His bottom line: “We don’t see a meaningful rebound as long as trade uncertainty lingers.”
But here’s the rub. A ‘rebound’ means an increase in demand, which would suggest rising asking and sale prices. Given the massive gulf between average incomes and average house prices, how can that be a mathematical reality? Given the looming certainty of a Trumpian downturn in Canada, with more layoffs and pressure on wages, how is it possible real estate will have a renaissance?
It isn’t.
Unless there’s a plunge in interest rates. The Bank of Canada would have to drop its policy marker three or four times, taking it back toward the near-pandemic 1% range. With mortgages then around 3%, or a tad less, realtors figure demand could come surging back as the masses again their appetite for heaps more debt.
The odds of this happening are slim. Yeah, we’ll likely get one or two more cuts in 2025, shaving a half point from the BoC rate. But more would be reckless on the part of the CB. Given the inflation a trade war threatens, we can’t afford to trash the loonie (pushing prices higher) with rates far below those of the US.
Or, the government caves. Housing took a back seat to Trump in the federal election. It won’t stay there. Prices are not falling enough to make homes reasonable. Incomes are not swelling enough to carry crazy levels of debt. Employment is uncertain. Trump is nuts. Folks are frustrated.
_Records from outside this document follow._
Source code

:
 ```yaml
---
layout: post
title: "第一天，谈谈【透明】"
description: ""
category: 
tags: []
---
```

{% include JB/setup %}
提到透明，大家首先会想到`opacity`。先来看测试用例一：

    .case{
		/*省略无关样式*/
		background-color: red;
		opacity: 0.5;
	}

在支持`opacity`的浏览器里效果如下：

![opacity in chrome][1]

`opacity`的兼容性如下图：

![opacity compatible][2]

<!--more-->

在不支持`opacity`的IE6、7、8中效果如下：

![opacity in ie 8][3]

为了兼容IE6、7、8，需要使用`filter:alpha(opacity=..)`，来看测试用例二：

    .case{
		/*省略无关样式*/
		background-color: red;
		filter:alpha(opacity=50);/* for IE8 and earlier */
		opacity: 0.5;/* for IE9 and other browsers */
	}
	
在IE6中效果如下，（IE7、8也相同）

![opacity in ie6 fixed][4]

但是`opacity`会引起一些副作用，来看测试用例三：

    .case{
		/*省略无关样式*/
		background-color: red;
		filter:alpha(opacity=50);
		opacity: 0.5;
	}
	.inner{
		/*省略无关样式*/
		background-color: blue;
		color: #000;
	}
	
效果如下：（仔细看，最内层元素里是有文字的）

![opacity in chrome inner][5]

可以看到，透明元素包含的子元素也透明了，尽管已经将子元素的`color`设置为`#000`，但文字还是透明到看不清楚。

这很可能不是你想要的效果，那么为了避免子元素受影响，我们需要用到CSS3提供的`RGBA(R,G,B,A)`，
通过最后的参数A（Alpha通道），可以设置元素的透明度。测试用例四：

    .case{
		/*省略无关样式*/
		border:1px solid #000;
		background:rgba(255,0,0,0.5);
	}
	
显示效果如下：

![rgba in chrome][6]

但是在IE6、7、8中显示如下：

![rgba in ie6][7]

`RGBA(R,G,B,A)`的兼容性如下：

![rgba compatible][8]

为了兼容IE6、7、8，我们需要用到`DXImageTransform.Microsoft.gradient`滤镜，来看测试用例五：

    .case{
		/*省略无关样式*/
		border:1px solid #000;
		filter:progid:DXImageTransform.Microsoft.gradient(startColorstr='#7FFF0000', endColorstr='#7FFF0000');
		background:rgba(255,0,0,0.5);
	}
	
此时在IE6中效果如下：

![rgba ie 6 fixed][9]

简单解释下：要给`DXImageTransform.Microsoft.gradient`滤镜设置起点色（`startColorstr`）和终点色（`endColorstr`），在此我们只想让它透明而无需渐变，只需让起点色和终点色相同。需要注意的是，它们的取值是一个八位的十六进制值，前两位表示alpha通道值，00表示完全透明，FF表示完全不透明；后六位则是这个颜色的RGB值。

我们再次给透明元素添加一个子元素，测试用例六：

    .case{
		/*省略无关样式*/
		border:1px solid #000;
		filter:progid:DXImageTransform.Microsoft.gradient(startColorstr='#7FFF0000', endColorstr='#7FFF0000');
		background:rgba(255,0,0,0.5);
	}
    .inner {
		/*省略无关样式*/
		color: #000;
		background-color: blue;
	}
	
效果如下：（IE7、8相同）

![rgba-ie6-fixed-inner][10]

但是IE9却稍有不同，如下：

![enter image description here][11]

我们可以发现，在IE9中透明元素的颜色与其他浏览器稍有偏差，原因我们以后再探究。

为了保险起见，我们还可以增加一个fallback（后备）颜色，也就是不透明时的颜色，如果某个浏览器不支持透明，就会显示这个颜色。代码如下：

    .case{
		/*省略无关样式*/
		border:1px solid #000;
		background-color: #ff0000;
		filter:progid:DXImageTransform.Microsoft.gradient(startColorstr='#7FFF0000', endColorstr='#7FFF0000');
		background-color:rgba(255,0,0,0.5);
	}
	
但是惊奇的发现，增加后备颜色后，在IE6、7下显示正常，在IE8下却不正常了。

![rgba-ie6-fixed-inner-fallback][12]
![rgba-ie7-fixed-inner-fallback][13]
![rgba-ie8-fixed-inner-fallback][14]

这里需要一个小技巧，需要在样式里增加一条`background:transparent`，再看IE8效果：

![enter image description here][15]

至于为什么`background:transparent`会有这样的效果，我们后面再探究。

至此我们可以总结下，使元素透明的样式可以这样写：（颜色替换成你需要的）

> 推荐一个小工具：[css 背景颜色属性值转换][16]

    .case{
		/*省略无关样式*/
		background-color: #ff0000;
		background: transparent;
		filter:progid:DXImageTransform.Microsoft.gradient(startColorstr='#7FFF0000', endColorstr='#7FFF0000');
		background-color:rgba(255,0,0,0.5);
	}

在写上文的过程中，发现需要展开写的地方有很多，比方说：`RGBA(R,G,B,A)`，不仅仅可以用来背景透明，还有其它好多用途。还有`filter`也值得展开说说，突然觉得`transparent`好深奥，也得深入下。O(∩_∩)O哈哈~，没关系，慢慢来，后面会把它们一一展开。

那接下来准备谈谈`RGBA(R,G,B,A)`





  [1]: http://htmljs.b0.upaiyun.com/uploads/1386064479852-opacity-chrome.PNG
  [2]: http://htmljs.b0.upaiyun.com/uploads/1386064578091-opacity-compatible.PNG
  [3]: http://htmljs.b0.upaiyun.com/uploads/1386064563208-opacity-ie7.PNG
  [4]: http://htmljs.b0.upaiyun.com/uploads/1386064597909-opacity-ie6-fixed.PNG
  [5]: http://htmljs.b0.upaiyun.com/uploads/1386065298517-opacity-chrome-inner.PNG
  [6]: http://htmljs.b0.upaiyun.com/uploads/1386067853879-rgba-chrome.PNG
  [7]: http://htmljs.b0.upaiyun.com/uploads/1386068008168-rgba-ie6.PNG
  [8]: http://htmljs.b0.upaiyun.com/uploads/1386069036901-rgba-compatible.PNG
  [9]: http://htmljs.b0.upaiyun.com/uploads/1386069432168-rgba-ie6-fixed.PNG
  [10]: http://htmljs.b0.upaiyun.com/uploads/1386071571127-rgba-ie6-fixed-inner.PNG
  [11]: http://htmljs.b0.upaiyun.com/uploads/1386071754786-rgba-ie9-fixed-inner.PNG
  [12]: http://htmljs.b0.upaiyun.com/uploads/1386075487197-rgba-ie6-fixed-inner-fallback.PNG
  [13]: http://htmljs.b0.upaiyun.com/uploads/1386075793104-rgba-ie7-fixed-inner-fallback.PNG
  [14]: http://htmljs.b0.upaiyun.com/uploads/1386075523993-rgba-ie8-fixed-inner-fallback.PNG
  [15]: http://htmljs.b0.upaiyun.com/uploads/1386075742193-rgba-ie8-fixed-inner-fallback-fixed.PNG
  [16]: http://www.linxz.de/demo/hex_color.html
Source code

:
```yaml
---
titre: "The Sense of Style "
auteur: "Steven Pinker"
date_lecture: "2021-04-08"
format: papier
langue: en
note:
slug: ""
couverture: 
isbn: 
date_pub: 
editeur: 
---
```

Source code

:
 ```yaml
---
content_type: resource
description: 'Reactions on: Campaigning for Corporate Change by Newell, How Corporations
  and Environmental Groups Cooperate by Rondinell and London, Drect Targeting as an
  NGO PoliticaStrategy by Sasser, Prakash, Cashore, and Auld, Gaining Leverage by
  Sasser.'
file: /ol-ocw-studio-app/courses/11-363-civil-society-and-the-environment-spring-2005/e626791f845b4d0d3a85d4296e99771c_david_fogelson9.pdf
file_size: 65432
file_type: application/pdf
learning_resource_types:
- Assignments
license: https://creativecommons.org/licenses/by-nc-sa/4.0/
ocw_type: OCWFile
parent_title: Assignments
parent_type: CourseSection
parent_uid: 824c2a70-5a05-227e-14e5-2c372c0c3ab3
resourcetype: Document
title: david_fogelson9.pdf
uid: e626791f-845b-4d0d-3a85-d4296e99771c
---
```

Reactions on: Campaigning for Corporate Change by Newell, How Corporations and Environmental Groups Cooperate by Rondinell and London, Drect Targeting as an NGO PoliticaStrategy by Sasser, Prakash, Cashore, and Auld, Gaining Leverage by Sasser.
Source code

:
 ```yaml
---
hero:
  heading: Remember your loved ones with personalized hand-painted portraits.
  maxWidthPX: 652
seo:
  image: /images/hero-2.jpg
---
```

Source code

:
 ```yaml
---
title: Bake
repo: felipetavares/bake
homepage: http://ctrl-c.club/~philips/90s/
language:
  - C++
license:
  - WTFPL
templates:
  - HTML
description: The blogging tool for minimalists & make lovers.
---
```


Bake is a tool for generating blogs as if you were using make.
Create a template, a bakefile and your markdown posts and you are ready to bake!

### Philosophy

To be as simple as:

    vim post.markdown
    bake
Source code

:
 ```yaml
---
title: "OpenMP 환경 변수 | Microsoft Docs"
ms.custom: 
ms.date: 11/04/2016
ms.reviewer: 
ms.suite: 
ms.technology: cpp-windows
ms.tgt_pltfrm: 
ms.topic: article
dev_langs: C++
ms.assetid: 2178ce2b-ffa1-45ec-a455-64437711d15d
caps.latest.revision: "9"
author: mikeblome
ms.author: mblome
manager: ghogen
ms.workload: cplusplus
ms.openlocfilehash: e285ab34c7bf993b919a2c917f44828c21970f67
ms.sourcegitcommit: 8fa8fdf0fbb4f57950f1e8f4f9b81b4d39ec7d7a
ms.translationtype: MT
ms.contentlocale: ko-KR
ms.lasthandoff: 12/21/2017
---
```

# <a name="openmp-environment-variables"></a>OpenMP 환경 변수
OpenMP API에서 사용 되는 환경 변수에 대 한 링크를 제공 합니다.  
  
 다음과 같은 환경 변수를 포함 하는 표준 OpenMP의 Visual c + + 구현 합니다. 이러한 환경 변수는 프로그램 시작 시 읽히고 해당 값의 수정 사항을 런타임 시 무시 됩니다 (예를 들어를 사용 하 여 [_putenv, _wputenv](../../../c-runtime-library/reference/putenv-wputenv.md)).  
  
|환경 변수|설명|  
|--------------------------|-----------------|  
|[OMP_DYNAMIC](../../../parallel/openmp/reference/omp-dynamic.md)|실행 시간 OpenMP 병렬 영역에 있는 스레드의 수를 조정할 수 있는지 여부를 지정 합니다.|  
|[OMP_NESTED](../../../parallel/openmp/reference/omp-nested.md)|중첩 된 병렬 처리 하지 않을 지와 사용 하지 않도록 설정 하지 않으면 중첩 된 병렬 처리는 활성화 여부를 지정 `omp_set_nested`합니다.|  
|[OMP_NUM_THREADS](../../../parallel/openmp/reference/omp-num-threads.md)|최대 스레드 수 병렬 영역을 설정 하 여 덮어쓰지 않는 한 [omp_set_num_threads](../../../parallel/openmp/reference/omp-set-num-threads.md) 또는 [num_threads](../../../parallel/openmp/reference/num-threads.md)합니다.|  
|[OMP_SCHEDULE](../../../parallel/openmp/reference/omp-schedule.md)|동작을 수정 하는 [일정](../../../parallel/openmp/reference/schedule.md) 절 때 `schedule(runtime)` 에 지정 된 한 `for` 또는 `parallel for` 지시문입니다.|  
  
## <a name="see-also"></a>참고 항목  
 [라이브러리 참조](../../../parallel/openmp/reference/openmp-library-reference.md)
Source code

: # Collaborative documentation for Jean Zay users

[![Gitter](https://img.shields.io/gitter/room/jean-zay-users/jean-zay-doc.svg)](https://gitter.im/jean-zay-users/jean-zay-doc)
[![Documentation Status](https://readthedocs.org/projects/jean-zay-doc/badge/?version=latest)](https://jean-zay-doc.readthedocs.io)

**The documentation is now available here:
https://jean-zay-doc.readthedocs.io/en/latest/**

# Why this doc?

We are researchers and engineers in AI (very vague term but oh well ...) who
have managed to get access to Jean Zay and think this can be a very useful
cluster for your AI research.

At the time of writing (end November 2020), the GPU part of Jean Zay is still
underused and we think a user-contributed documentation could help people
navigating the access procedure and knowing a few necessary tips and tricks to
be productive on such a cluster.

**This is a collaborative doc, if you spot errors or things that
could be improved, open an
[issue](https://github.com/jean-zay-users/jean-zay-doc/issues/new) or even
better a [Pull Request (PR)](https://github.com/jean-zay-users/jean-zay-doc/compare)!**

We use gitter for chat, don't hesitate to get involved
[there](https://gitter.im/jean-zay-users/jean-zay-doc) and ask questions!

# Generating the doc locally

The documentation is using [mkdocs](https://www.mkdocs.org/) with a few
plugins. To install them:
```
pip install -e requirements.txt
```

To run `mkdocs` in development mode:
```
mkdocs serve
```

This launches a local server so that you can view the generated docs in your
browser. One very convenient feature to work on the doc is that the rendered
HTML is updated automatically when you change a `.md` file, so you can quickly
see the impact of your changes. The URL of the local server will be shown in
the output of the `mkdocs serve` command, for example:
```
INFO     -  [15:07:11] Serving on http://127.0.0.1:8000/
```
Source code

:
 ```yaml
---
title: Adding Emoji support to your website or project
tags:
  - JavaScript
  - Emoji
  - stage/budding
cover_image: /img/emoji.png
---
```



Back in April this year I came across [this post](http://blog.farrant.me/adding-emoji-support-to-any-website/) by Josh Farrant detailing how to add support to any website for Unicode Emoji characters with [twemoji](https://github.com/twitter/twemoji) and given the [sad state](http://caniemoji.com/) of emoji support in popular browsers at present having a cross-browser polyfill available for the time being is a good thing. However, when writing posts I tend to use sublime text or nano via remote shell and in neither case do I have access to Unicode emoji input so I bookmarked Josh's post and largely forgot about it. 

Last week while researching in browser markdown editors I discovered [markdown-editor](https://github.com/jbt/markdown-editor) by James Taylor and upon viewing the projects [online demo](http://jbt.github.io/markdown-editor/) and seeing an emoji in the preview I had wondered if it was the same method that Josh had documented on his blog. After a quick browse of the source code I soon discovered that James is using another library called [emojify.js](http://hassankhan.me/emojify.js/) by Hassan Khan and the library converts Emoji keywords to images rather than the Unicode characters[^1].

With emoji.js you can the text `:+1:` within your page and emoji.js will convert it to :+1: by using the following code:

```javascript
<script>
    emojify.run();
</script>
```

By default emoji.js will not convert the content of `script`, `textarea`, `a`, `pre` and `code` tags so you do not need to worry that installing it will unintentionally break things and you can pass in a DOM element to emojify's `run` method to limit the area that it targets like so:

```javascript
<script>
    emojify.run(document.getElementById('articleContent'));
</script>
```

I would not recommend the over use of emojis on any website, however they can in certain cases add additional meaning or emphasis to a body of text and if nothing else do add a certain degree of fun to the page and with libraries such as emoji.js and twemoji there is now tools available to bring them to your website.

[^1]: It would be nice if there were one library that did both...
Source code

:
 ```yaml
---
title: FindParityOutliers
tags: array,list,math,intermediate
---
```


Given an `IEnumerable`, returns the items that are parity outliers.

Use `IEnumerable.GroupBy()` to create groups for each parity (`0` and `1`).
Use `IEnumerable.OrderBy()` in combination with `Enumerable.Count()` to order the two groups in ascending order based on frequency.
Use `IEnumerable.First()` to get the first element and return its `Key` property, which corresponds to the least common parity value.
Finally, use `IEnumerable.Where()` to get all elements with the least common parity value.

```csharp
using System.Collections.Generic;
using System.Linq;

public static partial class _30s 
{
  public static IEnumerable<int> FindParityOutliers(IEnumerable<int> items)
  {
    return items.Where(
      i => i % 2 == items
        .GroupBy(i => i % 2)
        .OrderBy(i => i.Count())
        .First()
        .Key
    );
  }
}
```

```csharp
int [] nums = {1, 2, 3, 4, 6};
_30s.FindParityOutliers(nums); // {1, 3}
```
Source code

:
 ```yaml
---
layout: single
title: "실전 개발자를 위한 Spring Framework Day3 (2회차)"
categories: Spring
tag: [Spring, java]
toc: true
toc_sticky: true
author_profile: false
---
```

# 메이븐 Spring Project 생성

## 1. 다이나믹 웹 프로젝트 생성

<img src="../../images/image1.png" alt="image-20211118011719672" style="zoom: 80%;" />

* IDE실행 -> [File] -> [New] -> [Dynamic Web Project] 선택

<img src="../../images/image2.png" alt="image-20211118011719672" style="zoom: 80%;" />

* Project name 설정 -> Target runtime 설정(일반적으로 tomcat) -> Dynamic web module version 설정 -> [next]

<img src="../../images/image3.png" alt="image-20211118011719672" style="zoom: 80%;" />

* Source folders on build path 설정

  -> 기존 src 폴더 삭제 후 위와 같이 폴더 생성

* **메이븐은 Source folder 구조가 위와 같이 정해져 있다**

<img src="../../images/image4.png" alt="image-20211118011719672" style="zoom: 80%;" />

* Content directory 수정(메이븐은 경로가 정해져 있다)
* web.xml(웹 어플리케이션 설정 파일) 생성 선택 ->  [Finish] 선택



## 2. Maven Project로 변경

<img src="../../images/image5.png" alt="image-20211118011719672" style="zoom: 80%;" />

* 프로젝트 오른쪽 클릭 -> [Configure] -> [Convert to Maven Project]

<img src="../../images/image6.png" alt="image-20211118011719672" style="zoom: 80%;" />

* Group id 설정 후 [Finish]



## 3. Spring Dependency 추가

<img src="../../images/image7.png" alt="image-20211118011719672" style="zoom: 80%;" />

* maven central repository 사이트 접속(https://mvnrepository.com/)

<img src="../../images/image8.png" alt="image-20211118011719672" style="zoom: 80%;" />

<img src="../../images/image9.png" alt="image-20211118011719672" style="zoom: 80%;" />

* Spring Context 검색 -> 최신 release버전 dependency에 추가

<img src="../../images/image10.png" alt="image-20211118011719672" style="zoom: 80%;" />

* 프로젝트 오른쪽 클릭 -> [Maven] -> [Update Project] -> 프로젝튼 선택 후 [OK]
Building more homes people can’t buy is no solution. Expect chaos.
About the picture: “I’ve been a big fan of your blog for the last 8 or 9 years, it always helps me to get the big-picture perspective of where things are across Canada, and reaffirms that my decision to move to Calgary, from Mexico City, was the right one,” writes Victor. “I also really appreciate the investment advice. The dog in the picture is Oso, he is a weird breed: Rocky Mountain Liberal. On that, I know that Albertans have a reputation of being “regressive”/disgruntled with Ottawa, and I can appreciate how that sometimes could be true (a fraction of my in-law family is in that camp unfortunately), but that’s not the full picture. There is at least one riding here in Calgary that sees things differently and believes Canada is better as a unity. Long way to say, Alberta is not all folks complaining about Canada. Some of us are grateful to be part of Canada and more than happy to pitch in to keep up the great standard of living we all enjoy in this country. Anyways, hopefully Oso makes it to the cover of one of your posts one day.”